Israel will continue to 'defend itself' against Iran's aggression, Netanyahu says
Israeli Prime Minister Benjamin Netanyahu said on Monday that Iran had not given up efforts to obtain nuclear weapons and Israel would continue to "defend itself" against Tehran's aggression.
"In the Middle East, there is no threat more dangerous, serious and pressing than that posed by the fanatical regime in Iran," Netanyahu said, hours after the Islamic Republic blamed Israel for an attack on one of its nuclear facilities.
"Israel will continue to defend itself against Iran's aggression and terrorism."
Iran denies pursuing nuclear weapons and says it only wants to use nuclear energy for peaceful purposes.

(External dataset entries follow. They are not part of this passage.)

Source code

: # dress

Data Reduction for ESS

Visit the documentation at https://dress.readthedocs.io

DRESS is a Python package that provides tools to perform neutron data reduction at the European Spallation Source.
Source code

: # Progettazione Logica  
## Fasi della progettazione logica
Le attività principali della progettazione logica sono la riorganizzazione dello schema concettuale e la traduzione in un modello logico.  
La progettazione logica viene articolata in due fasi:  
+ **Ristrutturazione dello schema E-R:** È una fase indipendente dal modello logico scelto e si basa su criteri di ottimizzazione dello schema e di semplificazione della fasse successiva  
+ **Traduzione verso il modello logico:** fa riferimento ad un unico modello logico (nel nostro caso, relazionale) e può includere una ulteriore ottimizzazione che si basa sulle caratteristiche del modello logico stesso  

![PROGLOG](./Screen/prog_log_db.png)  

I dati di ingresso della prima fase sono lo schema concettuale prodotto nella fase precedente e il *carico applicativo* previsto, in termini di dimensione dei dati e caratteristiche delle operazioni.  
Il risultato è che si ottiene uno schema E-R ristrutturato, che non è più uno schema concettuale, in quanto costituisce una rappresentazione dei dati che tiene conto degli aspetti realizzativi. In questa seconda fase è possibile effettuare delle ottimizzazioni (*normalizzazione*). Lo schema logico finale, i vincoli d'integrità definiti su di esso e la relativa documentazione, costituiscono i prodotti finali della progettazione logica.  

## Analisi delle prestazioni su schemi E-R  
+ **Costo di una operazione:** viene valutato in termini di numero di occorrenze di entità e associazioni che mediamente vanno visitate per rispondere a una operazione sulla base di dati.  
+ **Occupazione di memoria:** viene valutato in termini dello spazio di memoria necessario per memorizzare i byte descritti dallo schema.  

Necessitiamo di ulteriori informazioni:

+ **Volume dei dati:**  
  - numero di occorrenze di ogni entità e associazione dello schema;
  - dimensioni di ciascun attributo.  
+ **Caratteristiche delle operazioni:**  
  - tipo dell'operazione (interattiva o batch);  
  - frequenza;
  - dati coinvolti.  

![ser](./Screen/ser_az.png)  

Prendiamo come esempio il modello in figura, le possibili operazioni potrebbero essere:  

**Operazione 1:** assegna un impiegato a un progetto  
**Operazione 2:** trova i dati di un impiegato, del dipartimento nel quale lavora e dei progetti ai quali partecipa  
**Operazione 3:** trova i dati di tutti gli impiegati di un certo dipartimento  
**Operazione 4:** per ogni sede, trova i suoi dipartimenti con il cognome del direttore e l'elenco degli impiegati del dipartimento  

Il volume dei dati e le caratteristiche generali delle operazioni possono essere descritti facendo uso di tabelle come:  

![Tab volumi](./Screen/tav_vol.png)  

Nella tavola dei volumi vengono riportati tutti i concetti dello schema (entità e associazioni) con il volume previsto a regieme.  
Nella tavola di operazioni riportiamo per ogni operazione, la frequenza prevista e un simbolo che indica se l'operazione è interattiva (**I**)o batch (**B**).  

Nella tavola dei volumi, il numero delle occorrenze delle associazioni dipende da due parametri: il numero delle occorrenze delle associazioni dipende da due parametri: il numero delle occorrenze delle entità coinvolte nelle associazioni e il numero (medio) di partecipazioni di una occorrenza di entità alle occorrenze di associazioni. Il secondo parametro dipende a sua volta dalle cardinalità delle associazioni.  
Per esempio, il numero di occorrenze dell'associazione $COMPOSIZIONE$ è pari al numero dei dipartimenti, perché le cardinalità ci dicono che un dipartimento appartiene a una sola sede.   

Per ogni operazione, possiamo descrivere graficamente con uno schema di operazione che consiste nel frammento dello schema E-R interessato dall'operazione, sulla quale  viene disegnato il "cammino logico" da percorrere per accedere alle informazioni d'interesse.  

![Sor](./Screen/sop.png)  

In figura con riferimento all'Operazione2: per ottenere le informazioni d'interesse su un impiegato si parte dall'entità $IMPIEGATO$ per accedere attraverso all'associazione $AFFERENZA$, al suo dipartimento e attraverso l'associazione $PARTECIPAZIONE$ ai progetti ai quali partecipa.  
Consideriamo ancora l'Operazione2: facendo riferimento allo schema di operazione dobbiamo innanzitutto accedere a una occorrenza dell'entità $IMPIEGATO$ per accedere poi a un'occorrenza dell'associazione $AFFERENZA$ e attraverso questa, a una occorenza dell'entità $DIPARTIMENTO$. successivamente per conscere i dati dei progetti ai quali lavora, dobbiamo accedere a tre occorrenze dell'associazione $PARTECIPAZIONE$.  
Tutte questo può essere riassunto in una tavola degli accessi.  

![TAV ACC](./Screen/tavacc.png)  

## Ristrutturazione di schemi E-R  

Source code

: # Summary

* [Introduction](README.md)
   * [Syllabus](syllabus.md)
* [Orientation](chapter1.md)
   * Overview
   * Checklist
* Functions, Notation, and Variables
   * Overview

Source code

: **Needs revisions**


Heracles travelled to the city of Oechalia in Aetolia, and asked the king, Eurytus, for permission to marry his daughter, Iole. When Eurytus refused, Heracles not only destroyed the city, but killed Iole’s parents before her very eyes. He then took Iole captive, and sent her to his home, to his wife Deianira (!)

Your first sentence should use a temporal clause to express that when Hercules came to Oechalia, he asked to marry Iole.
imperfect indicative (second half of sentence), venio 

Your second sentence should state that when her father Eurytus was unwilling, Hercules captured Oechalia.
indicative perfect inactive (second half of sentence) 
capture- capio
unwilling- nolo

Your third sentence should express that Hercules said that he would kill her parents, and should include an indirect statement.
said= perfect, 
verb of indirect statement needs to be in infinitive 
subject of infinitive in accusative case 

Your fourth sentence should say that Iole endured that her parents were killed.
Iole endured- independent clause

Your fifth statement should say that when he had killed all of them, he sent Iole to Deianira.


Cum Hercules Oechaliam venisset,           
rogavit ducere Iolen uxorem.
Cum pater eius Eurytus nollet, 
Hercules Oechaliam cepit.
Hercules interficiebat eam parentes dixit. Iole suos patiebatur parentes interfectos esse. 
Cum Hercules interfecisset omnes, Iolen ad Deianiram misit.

Netanyahu's comments came while addressing reporters alongside visiting US Defence Secretary Lloyd Austin, who travelled to the country for the first time since becoming Pentagon chief in January.
Austin, while making no mention of Iran, spoke of the Biden administration's support for ensuring Israel's qualitative military edge (QME) in the region, and affirmed "support for our ongoing diplomatic efforts to normalise relations between Israel and Arab and Muslim-majority nations".
The Sunday attack on the Natanz nuclear facility, which remains nonoperational, has rocked Iran a week after it began indirect nuclear talks in Vienna.
Iranian foreign ministry spokesman Saeed Khatibzadeh said on Monday that Israel was behind the attack, also calling it an "act against humanity".
Iranian Foreign Minister Mohammad Javad Zarif was quoted on state TV vowing that Iran would retaliate.
"The Zionists want to take revenge because of our progress in the way to lift sanctions," Zarif said. "They have publicly said that they will not allow this. But we will take our revenge from the Zionists."
Israel's Kan public radio also said that Israel was likely behind the attack, citing intelligence sources.
While Israel has not confirmed or denied responsibility for the attack, Israeli officials on Sunday appeared to make references to Iran.
US reiterates 'ironclad' relationship with Israel
Netanyahu's comments also come a week after nuclear negotiations began in Vienna, which Washington expressed frustration with over Tehran's unwillingness to engage in direct talks.
On Sunday, Austin began his visit to Israel, where in a joint press statement with his Israeli counterpart Benny Gantz he reiterated Washington's "enduring and ironclad" relationship with Israel.
"As a major strategic partner for the United States, our bilateral relationship with Israel, in particular, is central to regional stability and security in the Middle East," Austin said.
Gantz said Israel "will work closely" with the US to ensure any new nuclear agreement with Iran would prevent dangers and "unrest in our region and protect the state of Israel".
Speaking during a press conference on Monday, Austin said he was aware of the reports on the Natanz attack, but did not comment further and added that "efforts to engage Iran in diplomacy on the [Iran nuclear deal]" would continue.